Ich hoffe das war jetzt nicht allzuviel Fachchinesisch für einen Einsteiger



			
				_root hat gesagt.:
			
		

> hi gibts ein Anfängertutorial das mittels eclipse die grundkapitel durchackert...
> 
> ich hab mir letztens javascript für kinder mittels JUDO angetan ,, war eigentlich recht einfach, aber wenn ich jetzt mit eclipse sample codes aus dem normalen java tutor zusammenkopiere entsteht meistens ein fehler beim compilieren... entwederstell ich die grundeinstellungen komplett falsch ein bei dem erstellen neuer dateien oder ich verstehe grundlegende zusammenhänge nicht (wahrscheinlich beides) von daher wäre es nett wenn mir jemand ein Anfängertutor das eclipse benutzt(so blöds klingt auch noch das compilieren erklärt).
> 
> Danke im voraus


----------



## byte (6. Apr 2006)

Nicht Eclipse sollte das erste sein, was Du lernst, sondern Java!
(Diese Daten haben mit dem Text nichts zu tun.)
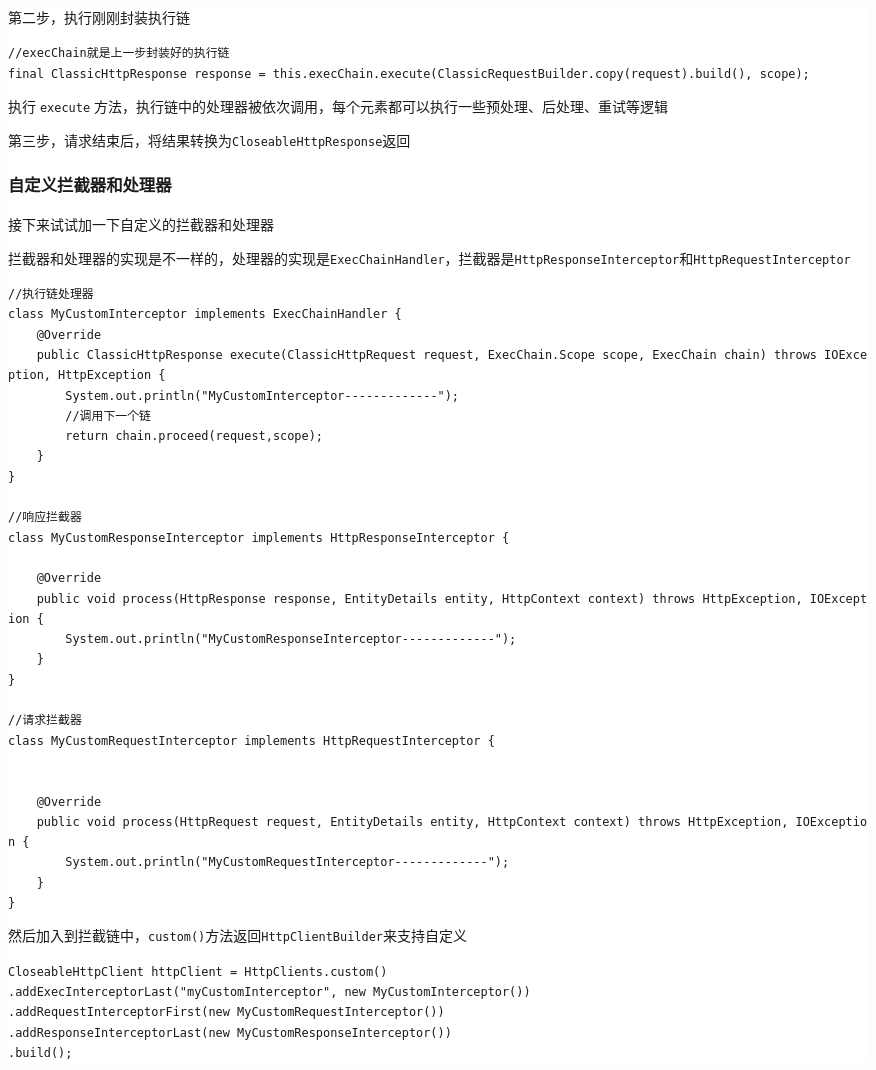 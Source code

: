 第二步，执行刚刚封装执行链

    //execChain就是上一步封装好的执行链
    final ClassicHttpResponse response = this.execChain.execute(ClassicRequestBuilder.copy(request).build(), scope);
    

执行 `execute` 方法，执行链中的处理器被依次调用，每个元素都可以执行一些预处理、后处理、重试等逻辑

第三步，请求结束后，将结果转换为`CloseableHttpResponse`返回

### 自定义拦截器和处理器

接下来试试加一下自定义的拦截器和处理器

拦截器和处理器的实现是不一样的，处理器的实现是`ExecChainHandler`，拦截器是`HttpResponseInterceptor`和`HttpRequestInterceptor`

    //执行链处理器
    class MyCustomInterceptor implements ExecChainHandler {
        @Override
        public ClassicHttpResponse execute(ClassicHttpRequest request, ExecChain.Scope scope, ExecChain chain) throws IOException, HttpException {
            System.out.println("MyCustomInterceptor-------------");
            //调用下一个链
            return chain.proceed(request,scope);
        }
    }
    
    //响应拦截器
    class MyCustomResponseInterceptor implements HttpResponseInterceptor {
    
        @Override
        public void process(HttpResponse response, EntityDetails entity, HttpContext context) throws HttpException, IOException {
            System.out.println("MyCustomResponseInterceptor-------------");
        }
    }
    
    //请求拦截器
    class MyCustomRequestInterceptor implements HttpRequestInterceptor {
    
    
        @Override
        public void process(HttpRequest request, EntityDetails entity, HttpContext context) throws HttpException, IOException {
            System.out.println("MyCustomRequestInterceptor-------------");
        }
    }
    

然后加入到拦截链中，`custom()`方法返回`HttpClientBuilder`来支持自定义

    CloseableHttpClient httpClient = HttpClients.custom()
    .addExecInterceptorLast("myCustomInterceptor", new MyCustomInterceptor())
    .addRequestInterceptorFirst(new MyCustomRequestInterceptor())
    .addResponseInterceptorLast(new MyCustomResponseInterceptor())
    .build();
     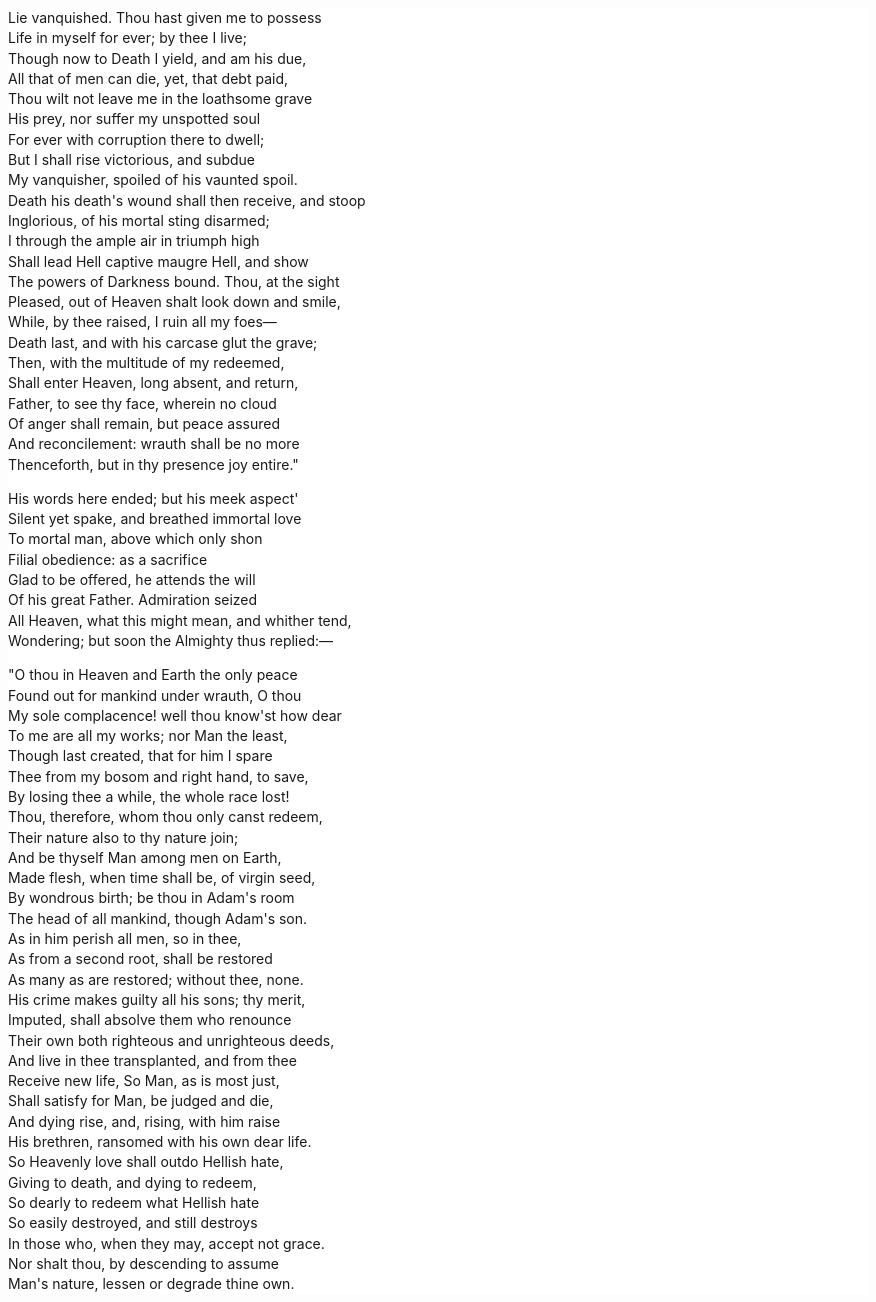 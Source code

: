 Lie vanquished. Thou hast given me to possess<br/>
Life in myself for ever; by thee I live;<br/>
Though now to Death I yield, and am his due,<br/>
All that of men can die, yet, that debt paid,<br/>
Thou wilt not leave me in the loathsome grave<br/>
His prey, nor suffer my unspotted soul<br/>
For ever with corruption there to dwell;<br/>
But I shall rise victorious, and subdue<br/>
My vanquisher, spoiled of his vaunted spoil.<br/>
Death his death's wound shall then receive, and stoop<br/>
Inglorious, of his mortal sting disarmed;<br/>
I through the ample air in triumph high<br/>
Shall lead Hell captive maugre Hell, and show<br/>
The powers of Darkness bound. Thou, at the sight<br/>
Pleased, out of Heaven shalt look down and smile,<br/>
While, by thee raised, I ruin all my foes—<br/>
Death last, and with his carcase glut the grave;<br/>
Then, with the multitude of my redeemed,<br/>
Shall enter Heaven, long absent, and return,<br/>
Father, to see thy face, wherein no cloud<br/>
Of anger shall remain, but peace assured<br/>
And reconcilement: wrauth shall be no more<br/>
Thenceforth, but in thy presence joy entire."

His words here ended; but his meek aspect'<br/>
Silent yet spake, and breathed immortal love<br/>
To mortal man, above which only shon<br/>
Filial obedience: as a sacrifice<br/>
Glad to be offered, he attends the will<br/>
Of his great Father. Admiration seized<br/>
All Heaven, what this might mean, and whither tend,<br/>
Wondering; but soon the Almighty thus replied:—

"O thou in Heaven and Earth the only peace<br/>
Found out for mankind under wrauth, O thou<br/>
My sole complacence! well thou know'st how dear<br/>
To me are all my works; nor Man the least,<br/>
Though last created, that for him I spare<br/>
Thee from my bosom and right hand, to save,<br/>
By losing thee a while, the whole race lost!<br/>
Thou, therefore, whom thou only canst redeem,<br/>
Their nature also to thy nature join;<br/>
And be thyself Man among men on Earth,<br/>
Made flesh, when time shall be, of virgin seed,<br/>
By wondrous birth; be thou in Adam's room<br/>
The head of all mankind, though Adam's son.<br/>
As in him perish all men, so in thee,<br/>
As from a second root, shall be restored<br/>
As many as are restored; without thee, none.<br/>
His crime makes guilty all his sons; thy merit,<br/>
Imputed, shall absolve them who renounce<br/>
Their own both righteous and unrighteous deeds,<br/>
And live in thee transplanted, and from thee<br/>
Receive new life, So Man, as is most just,<br/>
Shall satisfy for Man, be judged and die,<br/>
And dying rise, and, rising, with him raise<br/>
His brethren, ransomed with his own dear life.<br/>
So Heavenly love shall outdo Hellish hate,<br/>
Giving to death, and dying to redeem,<br/>
So dearly to redeem what Hellish hate<br/>
So easily destroyed, and still destroys<br/>
In those who, when they may, accept not grace.<br/>
Nor shalt thou, by descending to assume<br/>
Man's nature, lessen or degrade thine own.<br/> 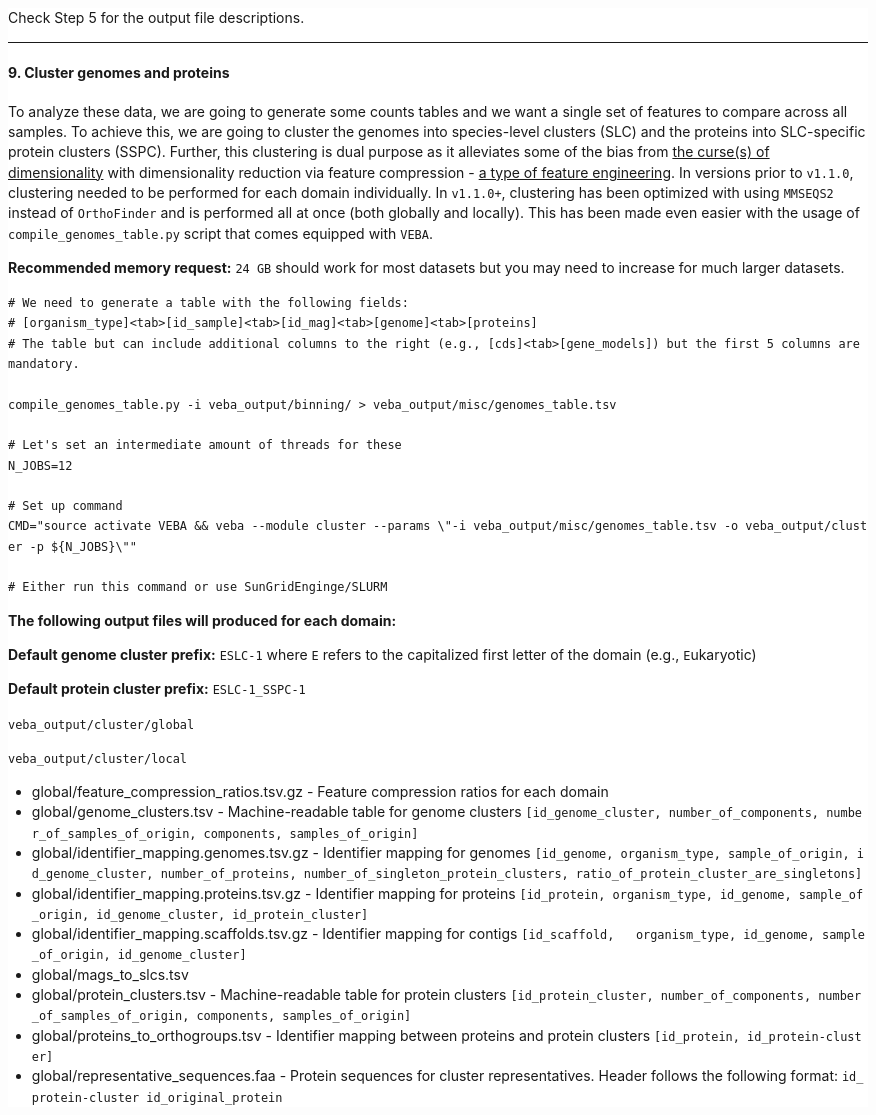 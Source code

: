 Check Step 5 for the output file descriptions. 

___________________________________________________________________________________


#### 9. Cluster genomes and proteins
To analyze these data, we are going to generate some counts tables and we want a single set of features to compare across all samples.  To achieve this, we are going to cluster the genomes into species-level clusters (SLC) and the proteins into SLC-specific protein clusters (SSPC).  Further, this clustering is dual purpose as it alleviates some of the bias from [the curse(s) of dimensionality](https://www.nature.com/articles/s41592-018-0019-x) with dimensionality reduction via feature compression - [a type of feature engineering](https://towardsdatascience.com/what-is-feature-engineering-importance-tools-and-techniques-for-machine-learning-2080b0269f10).  In versions prior to `v1.1.0`, clustering needed to be performed for each domain individually.  In `v1.1.0+`, clustering has been optimized with using `MMSEQS2` instead of `OrthoFinder` and is performed all at once (both globally and locally).  This has been made even easier with the usage of `compile_genomes_table.py` script that comes equipped with `VEBA`.

**Recommended memory request:** `24 GB` should work for most datasets but you may need to increase for much larger datasets.


```
# We need to generate a table with the following fields:
# [organism_type]<tab>[id_sample]<tab>[id_mag]<tab>[genome]<tab>[proteins]
# The table but can include additional columns to the right (e.g., [cds]<tab>[gene_models]) but the first 5 columns are mandatory. 

compile_genomes_table.py -i veba_output/binning/ > veba_output/misc/genomes_table.tsv
	
# Let's set an intermediate amount of threads for these
N_JOBS=12

# Set up command
CMD="source activate VEBA && veba --module cluster --params \"-i veba_output/misc/genomes_table.tsv -o veba_output/cluster -p ${N_JOBS}\""
	
# Either run this command or use SunGridEnginge/SLURM

```

**The following output files will produced for each domain:**

**Default genome cluster prefix:** `ESLC-1` where `E` refers to the capitalized first letter of the domain (e.g., `E`ukaryotic)

**Default protein cluster prefix:** `ESLC-1_SSPC-1` 

`veba_output/cluster/global`

`veba_output/cluster/local`

* global/feature\_compression\_ratios.tsv.gz - Feature compression ratios for each domain
* global/genome\_clusters.tsv - Machine-readable table for genome clusters `[id_genome_cluster, number_of_components, number_of_samples_of_origin, components, samples_of_origin]`
* global/identifier\_mapping.genomes.tsv.gz - Identifier mapping for genomes `[id_genome, organism_type, sample_of_origin, id_genome_cluster, number_of_proteins, number_of_singleton_protein_clusters, ratio_of_protein_cluster_are_singletons]`
* global/identifier\_mapping.proteins.tsv.gz - Identifier mapping for proteins `[id_protein, organism_type, id_genome, sample_of_origin, id_genome_cluster, id_protein_cluster]`
* global/identifier\_mapping.scaffolds.tsv.gz - Identifier mapping for contigs `[id_scaffold,	organism_type, id_genome, sample_of_origin, id_genome_cluster]`
* global/mags\_to\_slcs.tsv
* global/protein\_clusters.tsv - Machine-readable table for protein clusters `[id_protein_cluster, number_of_components, number_of_samples_of_origin, components, samples_of_origin]`
* global/proteins\_to\_orthogroups.tsv - Identifier mapping between proteins and protein clusters `[id_protein, id_protein-cluster]`
* global/representative\_sequences.faa - Protein sequences for cluster representatives.  Header follows the following format: `id_protein-cluster id_original_protein` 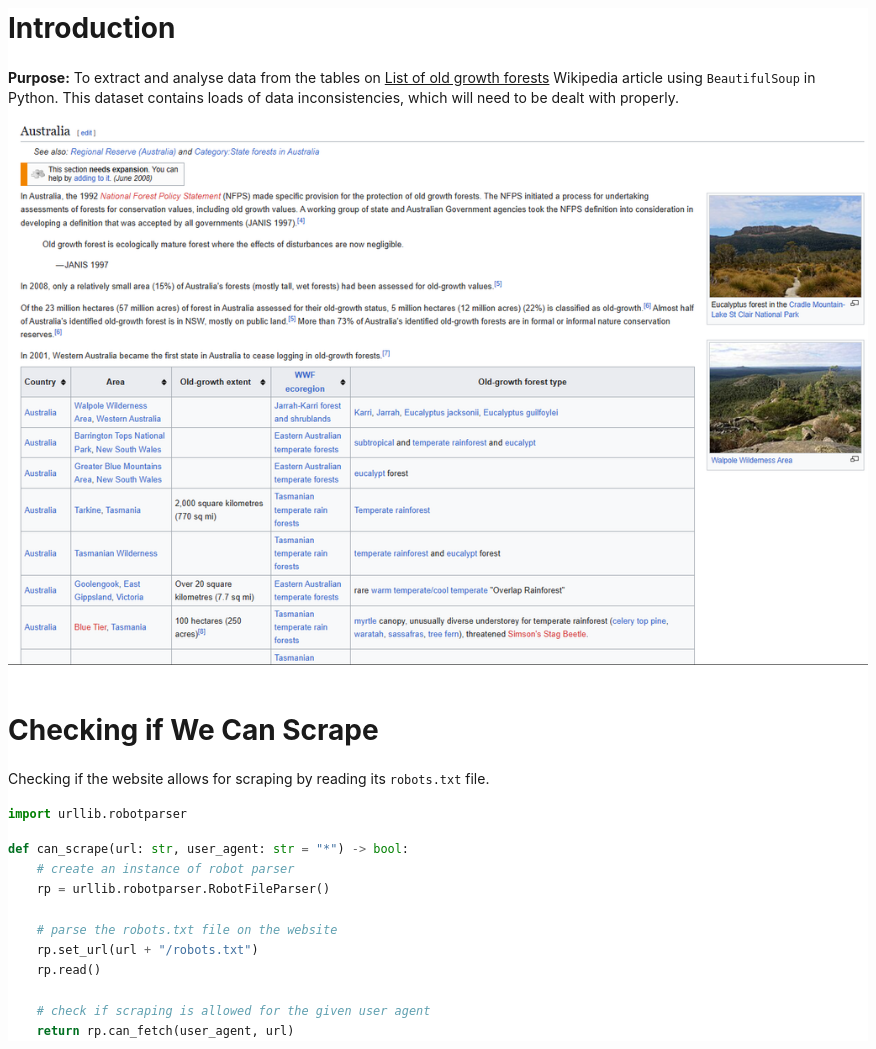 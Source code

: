 # Introduction

**Purpose:** To extract and analyse data from the tables on [List of old growth forests](https://en.wikipedia.org/wiki/List_of_old-growth_forests) Wikipedia article using `BeautifulSoup` in Python. This dataset contains loads of data inconsistencies, which will need to be dealt with properly.

![Example of Data in this Dataset with Inconsistencies](wikipedia.png)

# Checking if We Can Scrape

Checking if the website allows for scraping by reading its `robots.txt` file.


```python
import urllib.robotparser
```


```python
def can_scrape(url: str, user_agent: str = "*") -> bool:
    # create an instance of robot parser
    rp = urllib.robotparser.RobotFileParser()

    # parse the robots.txt file on the website
    rp.set_url(url + "/robots.txt")
    rp.read()

    # check if scraping is allowed for the given user agent
    return rp.can_fetch(user_agent, url)
```
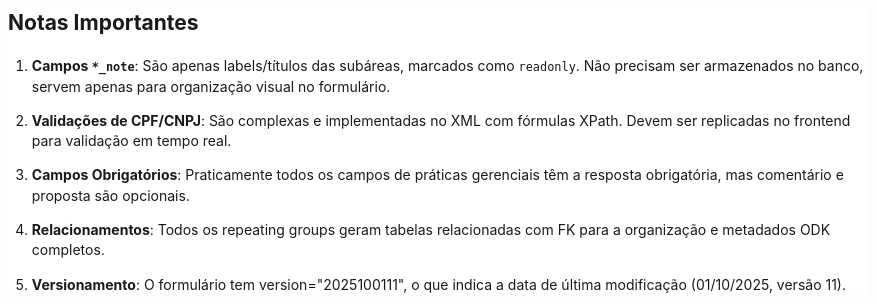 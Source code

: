 
## Notas Importantes

1. **Campos `*_note`**: São apenas labels/títulos das subáreas, marcados como `readonly`. Não precisam ser armazenados no banco, servem apenas para organização visual no formulário.

2. **Validações de CPF/CNPJ**: São complexas e implementadas no XML com fórmulas XPath. Devem ser replicadas no frontend para validação em tempo real.

3. **Campos Obrigatórios**: Praticamente todos os campos de práticas gerenciais têm a resposta obrigatória, mas comentário e proposta são opcionais.

4. **Relacionamentos**: Todos os repeating groups geram tabelas relacionadas com FK para a organização e metadados ODK completos.

5. **Versionamento**: O formulário tem version="2025100111", o que indica a data de última modificação (01/10/2025, versão 11).
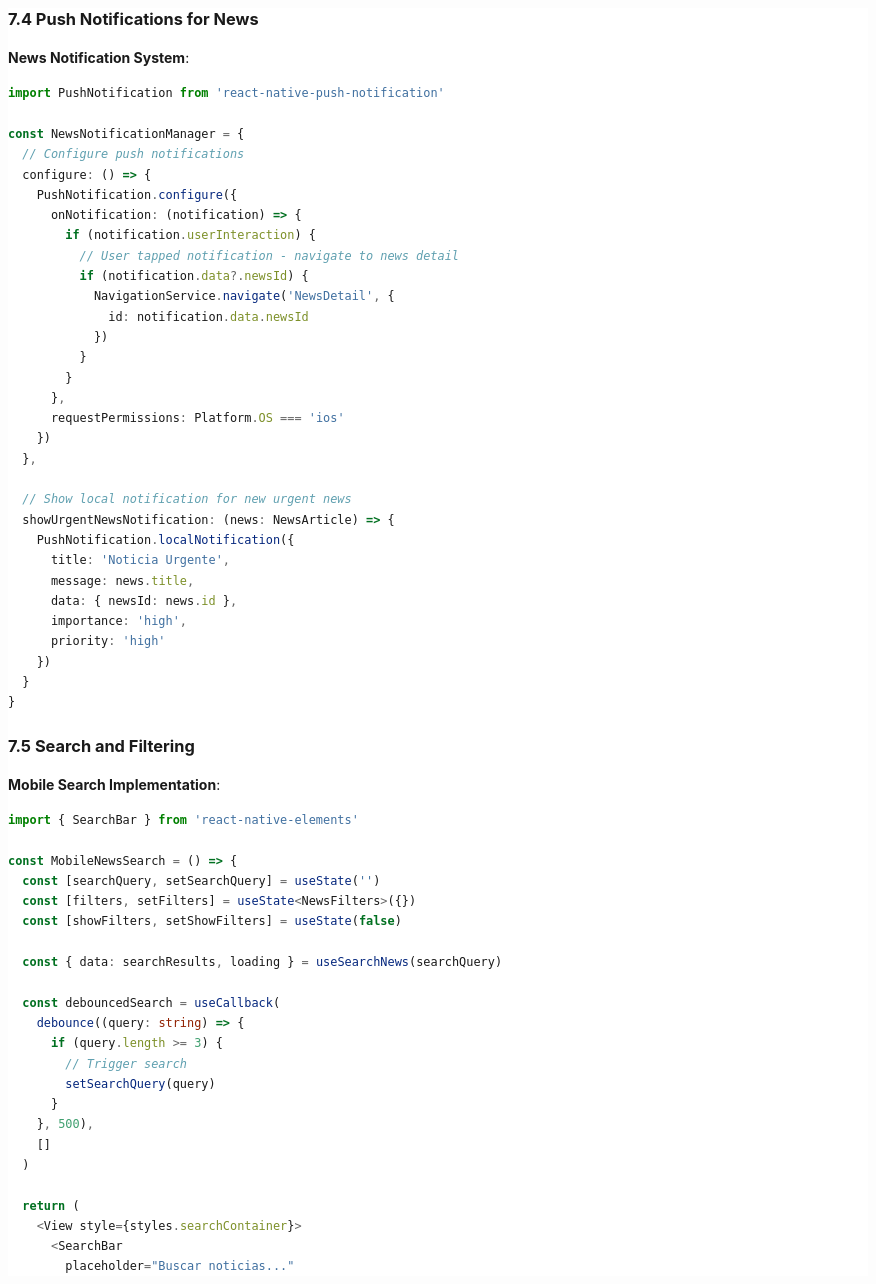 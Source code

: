 
### 7.4 Push Notifications for News

**News Notification System**:
```typescript
import PushNotification from 'react-native-push-notification'

const NewsNotificationManager = {
  // Configure push notifications
  configure: () => {
    PushNotification.configure({
      onNotification: (notification) => {
        if (notification.userInteraction) {
          // User tapped notification - navigate to news detail
          if (notification.data?.newsId) {
            NavigationService.navigate('NewsDetail', {
              id: notification.data.newsId
            })
          }
        }
      },
      requestPermissions: Platform.OS === 'ios'
    })
  },

  // Show local notification for new urgent news
  showUrgentNewsNotification: (news: NewsArticle) => {
    PushNotification.localNotification({
      title: 'Noticia Urgente',
      message: news.title,
      data: { newsId: news.id },
      importance: 'high',
      priority: 'high'
    })
  }
}
```

### 7.5 Search and Filtering

**Mobile Search Implementation**:
```typescript
import { SearchBar } from 'react-native-elements'

const MobileNewsSearch = () => {
  const [searchQuery, setSearchQuery] = useState('')
  const [filters, setFilters] = useState<NewsFilters>({})
  const [showFilters, setShowFilters] = useState(false)

  const { data: searchResults, loading } = useSearchNews(searchQuery)

  const debouncedSearch = useCallback(
    debounce((query: string) => {
      if (query.length >= 3) {
        // Trigger search
        setSearchQuery(query)
      }
    }, 500),
    []
  )

  return (
    <View style={styles.searchContainer}>
      <SearchBar
        placeholder="Buscar noticias..."
```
Dafür reicht erstmal ein einfacher Texteditor und die Eingabeaufforderung. Wenn Du die Basics verstanden hast, dann kannst auf Eclipse umsteigen. Dann verstehst Du auch besser, wofür diese ganzen Knöpfe überhaupt gut sind.


----------



## Acha (6. Apr 2006)

Ansonsten, wie wäre es mit der JavaInsel? Dort wird doch als Entwicklungsumgebung Eclipse benutzt!

MFG

Acha


----------



## Java-Rookie (6. Apr 2006)

http://www.galileocomputing.de/openbook/javainsel4/javainsel_00_v_000.htm#Xxx999085

jo das hilft mir auch immer über die runden...


----------